TASK ITEM.
Where in the records does the word "Point" occur? Copy each line in which it does.

═══ EXERCISE INPUT

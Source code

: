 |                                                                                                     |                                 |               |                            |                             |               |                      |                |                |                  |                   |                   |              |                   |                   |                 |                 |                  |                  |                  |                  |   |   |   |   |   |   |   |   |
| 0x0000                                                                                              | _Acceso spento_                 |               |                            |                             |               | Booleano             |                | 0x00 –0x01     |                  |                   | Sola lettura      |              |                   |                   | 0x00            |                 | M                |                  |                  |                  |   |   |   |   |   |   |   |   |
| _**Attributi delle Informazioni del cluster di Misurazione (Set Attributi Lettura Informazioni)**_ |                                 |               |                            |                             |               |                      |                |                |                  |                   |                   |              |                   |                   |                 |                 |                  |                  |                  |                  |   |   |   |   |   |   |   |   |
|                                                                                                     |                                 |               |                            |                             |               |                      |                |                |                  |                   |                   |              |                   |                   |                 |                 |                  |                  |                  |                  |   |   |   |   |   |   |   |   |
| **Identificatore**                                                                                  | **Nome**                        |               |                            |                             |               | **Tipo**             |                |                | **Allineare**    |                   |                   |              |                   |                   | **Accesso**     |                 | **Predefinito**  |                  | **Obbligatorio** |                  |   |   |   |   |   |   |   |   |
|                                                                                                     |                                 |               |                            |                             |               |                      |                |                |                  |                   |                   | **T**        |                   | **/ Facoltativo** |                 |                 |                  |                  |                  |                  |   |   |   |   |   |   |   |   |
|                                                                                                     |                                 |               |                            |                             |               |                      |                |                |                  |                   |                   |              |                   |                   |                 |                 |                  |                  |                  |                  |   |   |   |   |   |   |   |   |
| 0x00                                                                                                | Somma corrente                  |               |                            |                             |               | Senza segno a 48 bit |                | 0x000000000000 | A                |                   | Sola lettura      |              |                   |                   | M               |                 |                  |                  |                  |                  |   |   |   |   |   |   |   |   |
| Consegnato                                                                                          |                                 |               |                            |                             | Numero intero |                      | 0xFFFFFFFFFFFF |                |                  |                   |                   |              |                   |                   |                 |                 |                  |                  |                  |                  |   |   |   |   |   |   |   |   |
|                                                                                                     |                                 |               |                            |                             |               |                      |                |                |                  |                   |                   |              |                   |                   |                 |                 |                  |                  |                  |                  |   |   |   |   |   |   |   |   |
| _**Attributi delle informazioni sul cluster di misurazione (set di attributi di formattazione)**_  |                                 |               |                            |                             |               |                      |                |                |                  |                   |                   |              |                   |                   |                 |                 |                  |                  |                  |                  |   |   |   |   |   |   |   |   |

══════
═══ EXERCISE INPUT

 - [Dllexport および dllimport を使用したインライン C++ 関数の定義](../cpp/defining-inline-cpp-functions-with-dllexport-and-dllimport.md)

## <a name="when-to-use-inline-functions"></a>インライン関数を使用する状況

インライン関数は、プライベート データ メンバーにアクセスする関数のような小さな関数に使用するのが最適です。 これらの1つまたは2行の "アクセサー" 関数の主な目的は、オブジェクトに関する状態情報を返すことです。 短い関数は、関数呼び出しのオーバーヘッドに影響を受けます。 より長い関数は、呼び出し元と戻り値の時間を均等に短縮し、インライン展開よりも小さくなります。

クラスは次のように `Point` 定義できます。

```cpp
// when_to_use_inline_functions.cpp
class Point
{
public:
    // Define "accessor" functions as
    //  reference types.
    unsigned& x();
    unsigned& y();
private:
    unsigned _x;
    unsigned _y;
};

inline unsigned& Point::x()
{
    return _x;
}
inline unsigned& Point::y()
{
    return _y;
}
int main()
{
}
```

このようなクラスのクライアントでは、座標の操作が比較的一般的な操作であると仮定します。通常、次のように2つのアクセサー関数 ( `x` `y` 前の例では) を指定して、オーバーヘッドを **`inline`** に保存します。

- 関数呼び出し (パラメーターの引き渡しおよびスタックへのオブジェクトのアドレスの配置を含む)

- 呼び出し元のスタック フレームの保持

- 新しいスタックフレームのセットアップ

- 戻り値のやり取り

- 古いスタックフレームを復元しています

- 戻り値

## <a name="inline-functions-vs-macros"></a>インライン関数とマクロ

══════

WRITTEN RESPONSE.
クラスは次のように `Point` 定義できます。
class Point
inline unsigned& Point::x()
inline unsigned& Point::y()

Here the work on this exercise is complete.